Data breaches are becoming more of a daily occurrence. Data is becoming more useful and people are looking for it even using unethical methods. Data is being used to influence decisions and behaviours and we receive news more regularly about some major data breach somewhere. Not long ago, we were shocked that Cambridge Analytica collected Facebook data from millions of people and apparently used it to influence 2016 American elections.
In the modern world, for convenience sake, we are bound to release some information about ourselves or our surroundings online. For instance, we all like how Google Maps helps us around. For Google to improve it, they do take some information from locals to aid in that. But we need to know how much information we release and what’s the consequence of having too much of it out online – knowingly or unknowingly.

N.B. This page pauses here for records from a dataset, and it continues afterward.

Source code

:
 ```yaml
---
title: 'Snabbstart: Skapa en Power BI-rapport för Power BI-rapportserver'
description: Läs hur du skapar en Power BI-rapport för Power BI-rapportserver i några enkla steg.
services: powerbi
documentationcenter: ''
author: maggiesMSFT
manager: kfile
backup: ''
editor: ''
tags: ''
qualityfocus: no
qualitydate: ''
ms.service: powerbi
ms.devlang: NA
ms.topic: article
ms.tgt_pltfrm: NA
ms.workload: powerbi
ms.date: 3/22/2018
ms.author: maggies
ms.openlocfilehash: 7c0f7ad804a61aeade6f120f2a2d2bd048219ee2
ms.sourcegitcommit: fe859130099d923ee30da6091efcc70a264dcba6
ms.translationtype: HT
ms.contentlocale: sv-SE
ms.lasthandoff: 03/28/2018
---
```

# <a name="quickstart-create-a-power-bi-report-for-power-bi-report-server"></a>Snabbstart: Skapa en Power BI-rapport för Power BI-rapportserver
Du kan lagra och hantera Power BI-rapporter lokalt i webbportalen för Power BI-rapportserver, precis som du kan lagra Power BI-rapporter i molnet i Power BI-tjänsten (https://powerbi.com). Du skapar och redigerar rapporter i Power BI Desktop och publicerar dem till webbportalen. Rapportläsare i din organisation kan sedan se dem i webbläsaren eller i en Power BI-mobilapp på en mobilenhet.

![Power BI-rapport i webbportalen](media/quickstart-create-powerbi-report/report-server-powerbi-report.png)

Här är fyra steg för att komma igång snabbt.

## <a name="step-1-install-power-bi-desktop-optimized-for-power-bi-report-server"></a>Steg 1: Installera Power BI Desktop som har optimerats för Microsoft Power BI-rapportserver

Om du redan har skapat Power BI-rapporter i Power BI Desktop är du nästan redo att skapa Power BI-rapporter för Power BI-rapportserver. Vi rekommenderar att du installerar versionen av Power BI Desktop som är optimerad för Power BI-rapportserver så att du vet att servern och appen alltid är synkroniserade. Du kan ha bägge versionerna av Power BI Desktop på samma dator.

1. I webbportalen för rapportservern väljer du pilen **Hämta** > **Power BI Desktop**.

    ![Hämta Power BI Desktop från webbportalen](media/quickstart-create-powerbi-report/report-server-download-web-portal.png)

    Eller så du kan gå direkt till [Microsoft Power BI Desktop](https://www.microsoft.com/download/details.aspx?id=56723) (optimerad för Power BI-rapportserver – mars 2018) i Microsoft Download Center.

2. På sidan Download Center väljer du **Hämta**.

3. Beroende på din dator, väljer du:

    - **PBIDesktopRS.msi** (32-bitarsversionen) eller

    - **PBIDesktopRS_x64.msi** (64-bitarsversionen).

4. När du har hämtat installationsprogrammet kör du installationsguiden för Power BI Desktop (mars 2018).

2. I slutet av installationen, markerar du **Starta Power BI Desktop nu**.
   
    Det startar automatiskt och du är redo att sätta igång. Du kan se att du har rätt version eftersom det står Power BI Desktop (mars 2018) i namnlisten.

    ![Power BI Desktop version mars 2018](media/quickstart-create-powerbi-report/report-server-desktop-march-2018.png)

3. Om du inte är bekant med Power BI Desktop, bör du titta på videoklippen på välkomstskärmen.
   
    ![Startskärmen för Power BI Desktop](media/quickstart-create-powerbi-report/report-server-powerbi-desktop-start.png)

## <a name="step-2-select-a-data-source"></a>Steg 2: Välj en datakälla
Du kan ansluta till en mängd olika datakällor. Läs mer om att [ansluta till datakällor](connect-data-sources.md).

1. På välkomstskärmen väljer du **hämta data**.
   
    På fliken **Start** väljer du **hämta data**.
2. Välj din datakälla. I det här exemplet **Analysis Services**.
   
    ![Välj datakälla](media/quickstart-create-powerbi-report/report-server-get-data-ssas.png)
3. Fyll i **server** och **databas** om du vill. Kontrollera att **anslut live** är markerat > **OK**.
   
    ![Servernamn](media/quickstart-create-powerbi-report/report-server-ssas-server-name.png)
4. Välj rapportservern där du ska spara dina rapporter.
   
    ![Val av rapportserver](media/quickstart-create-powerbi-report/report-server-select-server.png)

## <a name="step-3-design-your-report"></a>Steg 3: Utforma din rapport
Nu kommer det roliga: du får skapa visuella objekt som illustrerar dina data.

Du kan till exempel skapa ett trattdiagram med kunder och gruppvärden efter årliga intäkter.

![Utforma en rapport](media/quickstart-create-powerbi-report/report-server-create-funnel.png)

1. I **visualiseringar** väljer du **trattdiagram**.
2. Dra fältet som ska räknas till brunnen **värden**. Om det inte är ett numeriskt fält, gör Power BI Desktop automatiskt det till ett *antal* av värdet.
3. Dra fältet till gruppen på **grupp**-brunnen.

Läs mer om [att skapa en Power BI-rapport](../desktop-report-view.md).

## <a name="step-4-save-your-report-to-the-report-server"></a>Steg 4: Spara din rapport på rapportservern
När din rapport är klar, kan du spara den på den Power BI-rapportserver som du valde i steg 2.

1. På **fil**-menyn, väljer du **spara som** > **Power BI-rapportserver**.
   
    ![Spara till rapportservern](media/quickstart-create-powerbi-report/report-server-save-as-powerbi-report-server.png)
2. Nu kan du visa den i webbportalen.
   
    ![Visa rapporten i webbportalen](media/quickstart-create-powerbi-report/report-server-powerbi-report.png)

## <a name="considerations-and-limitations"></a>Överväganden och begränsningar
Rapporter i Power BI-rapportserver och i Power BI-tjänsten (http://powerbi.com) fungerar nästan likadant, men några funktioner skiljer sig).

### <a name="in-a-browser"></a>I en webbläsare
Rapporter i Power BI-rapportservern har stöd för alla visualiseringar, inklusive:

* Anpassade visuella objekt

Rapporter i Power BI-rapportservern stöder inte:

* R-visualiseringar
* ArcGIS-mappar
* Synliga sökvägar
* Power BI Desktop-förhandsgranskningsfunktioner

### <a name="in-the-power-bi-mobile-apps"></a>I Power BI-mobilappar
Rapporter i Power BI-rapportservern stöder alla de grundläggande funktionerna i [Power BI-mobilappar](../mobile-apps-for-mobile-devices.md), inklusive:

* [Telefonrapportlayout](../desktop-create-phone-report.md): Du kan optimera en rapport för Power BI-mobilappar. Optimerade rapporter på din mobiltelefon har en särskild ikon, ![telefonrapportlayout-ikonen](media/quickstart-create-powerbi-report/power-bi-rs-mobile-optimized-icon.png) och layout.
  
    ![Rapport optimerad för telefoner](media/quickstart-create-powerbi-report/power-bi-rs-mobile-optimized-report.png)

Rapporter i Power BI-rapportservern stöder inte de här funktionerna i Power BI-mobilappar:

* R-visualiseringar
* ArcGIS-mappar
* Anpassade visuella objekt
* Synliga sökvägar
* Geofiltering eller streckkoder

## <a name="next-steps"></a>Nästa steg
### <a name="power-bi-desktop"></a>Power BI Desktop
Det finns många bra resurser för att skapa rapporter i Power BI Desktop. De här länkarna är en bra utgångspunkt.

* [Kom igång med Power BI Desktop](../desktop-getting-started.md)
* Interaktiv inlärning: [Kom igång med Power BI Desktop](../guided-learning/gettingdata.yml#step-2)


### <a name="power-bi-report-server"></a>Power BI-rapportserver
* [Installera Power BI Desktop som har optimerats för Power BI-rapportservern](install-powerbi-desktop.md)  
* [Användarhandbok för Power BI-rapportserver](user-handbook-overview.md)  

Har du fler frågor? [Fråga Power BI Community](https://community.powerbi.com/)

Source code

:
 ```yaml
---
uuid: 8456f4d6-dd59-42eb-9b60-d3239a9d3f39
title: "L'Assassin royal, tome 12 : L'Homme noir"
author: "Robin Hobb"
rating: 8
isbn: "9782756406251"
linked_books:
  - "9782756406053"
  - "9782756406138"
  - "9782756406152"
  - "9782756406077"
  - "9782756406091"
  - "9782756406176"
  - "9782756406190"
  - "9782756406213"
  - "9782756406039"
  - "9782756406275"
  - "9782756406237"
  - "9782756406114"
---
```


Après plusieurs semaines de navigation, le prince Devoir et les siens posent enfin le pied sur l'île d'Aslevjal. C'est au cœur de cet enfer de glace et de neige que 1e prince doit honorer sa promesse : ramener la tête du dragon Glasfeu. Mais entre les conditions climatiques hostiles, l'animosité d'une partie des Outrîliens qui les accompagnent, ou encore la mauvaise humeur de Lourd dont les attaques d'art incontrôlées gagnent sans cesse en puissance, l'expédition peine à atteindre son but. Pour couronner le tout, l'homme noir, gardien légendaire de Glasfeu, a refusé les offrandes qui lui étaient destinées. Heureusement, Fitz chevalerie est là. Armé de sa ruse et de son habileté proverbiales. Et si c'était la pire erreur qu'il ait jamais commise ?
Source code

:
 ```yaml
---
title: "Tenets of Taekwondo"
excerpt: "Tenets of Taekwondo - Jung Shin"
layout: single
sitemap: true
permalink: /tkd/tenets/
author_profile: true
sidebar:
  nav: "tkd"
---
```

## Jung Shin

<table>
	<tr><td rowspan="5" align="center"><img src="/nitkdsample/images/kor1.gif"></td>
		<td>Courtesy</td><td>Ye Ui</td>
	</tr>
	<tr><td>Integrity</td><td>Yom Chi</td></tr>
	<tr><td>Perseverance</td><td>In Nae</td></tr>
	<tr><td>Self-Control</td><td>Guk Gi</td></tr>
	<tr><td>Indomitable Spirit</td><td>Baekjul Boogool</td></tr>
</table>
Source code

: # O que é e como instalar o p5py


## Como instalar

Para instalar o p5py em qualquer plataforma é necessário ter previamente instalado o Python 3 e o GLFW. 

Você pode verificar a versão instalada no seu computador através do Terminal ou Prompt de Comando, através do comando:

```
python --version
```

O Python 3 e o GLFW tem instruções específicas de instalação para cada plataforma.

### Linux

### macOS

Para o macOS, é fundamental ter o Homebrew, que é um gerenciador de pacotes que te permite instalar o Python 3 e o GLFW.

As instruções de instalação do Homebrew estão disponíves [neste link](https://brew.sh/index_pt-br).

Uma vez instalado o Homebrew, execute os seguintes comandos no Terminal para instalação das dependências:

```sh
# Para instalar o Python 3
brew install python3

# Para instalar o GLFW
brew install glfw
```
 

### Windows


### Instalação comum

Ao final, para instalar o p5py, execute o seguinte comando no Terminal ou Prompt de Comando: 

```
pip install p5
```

How your data may fall into wrong hands
When you are online, you expose yourself to many internet threats. There are people online who will just stop at nothing to get your information. How they’ll use it is another matter, but the aggressiveness they employ to get your data in the first place is just amusing. Here are few ways your data can fall in the wrong hands:
- Hacking – A hacker is an intriguing human being. Hackers are the kind of people who will simply come after your data because you have an online presence. You don’t have to be an important figure in society. You don’t have to be maintaining a sensitive database. You simply need to have any form of online presence and boom! – you are a target. Hackers will look for any loop hole in your online accounts or services you have such as websites and servers and they will exploit it to get information or sabotage operations.
- Tapping – If you are performing any form of transaction online, especially one that involves you logging in to your account, it’s best and safe to do it over an encrypted channel. For websites, this is made possible using SSL certificates – which allow secure communication to the servers via https instead of http. This allows your (and your visitors’) communication to the servers to be encrypted in that even if data is being tapped, it cannot be read as it’s safe.
- Phishing – This is the practice of using false links that resemble the real links to certain websites, especially banking sites, to try and get individuals to submit their login credentials of the legitimate sites. For instance, there are many phishing links that target PayPal login page. Should you access one of this links and enter your PayPal login credentials, they are quickly fetched and used to access the real account. From there, your account is under the mercy of the phisher until action is taken to disrupt their connection. Phishers also send these links via email – with very interesting content and subject you’d want to access the link.
- Social Engineering. Often it’s just small bits of data that hackers are after. Your date of birth, along with your email or mailing address (perhaps listed on your website or Whois information on your domain) could provide a key that a criminal can use to reset your account passwords or gain access to important accounts. For example, back in 2012, hackers compromised Wired staff writer Mat Honan’s digital accounts and deleted all of his computer files just by having critical bits of information about him.
How to safeguard your data against these theats
The above listed techniques are just but a few that are employed to get hold of data. What steps can you take to protect your privacy online? Here, we’ll look at some ways you can reduce chances of being mined of data.
- Protect your email address – An email address is as important as a phone number in most circles in the modern age. It’s also used with online accounts – which provides the more reason to guard it safely. Don’t give your email to everyone who asks for it. Don’t place it where it can be accessed by all. If you have a domain, hide your whois information. If you find yourself dishing out your email so oftenly, consider creating a disposable email address to use with some of the online sites. If you’ll find specific emails crucial, you can update your email on that particular site or set forwarding to receive the important emails in your primary address. This will help you avoid spam mail and safeguard sensitive accounts attached to a particular email address
- Provide minimum information – Some sites will ask for personal information they do not need. Any one who asks for your email address, tax pin, bank account, social security number or ID number needs to be challenged to explain why they need that information. Don’t even share your physical address online. Instead, you can subscribe for P.O. Address and use it for some online forms.
- Avoid giving information to the unknown – This is particularly popular with Online games. Games that require you to connect with your facebook profile or GooglePlus profile should be avoided.
- Be smart with your passwords – Rule 1 with passwords is that you should use strong passwords. The basic definition of strong is a password that is long enough and includes letters (capital and small), numbers and symbols combined. Rule 2 is that you should not use the same password for more that one account. Should you do this and access is gained to one of your accounts, this can be used to access all your accounts. Imagine what harm can be done with that much access!
- Enable two factor authentication – Most websites have a provision for 2FA. Whenever you find this as an option, take it.
These are just a very small highlight of what can be done to enhance your privacy protection online. For a more comprehensive list of measures that can be taken, you can have a look at the 66 privacy tips from Consumer Reports. As they say, do one, some or all. It makes a diffrence!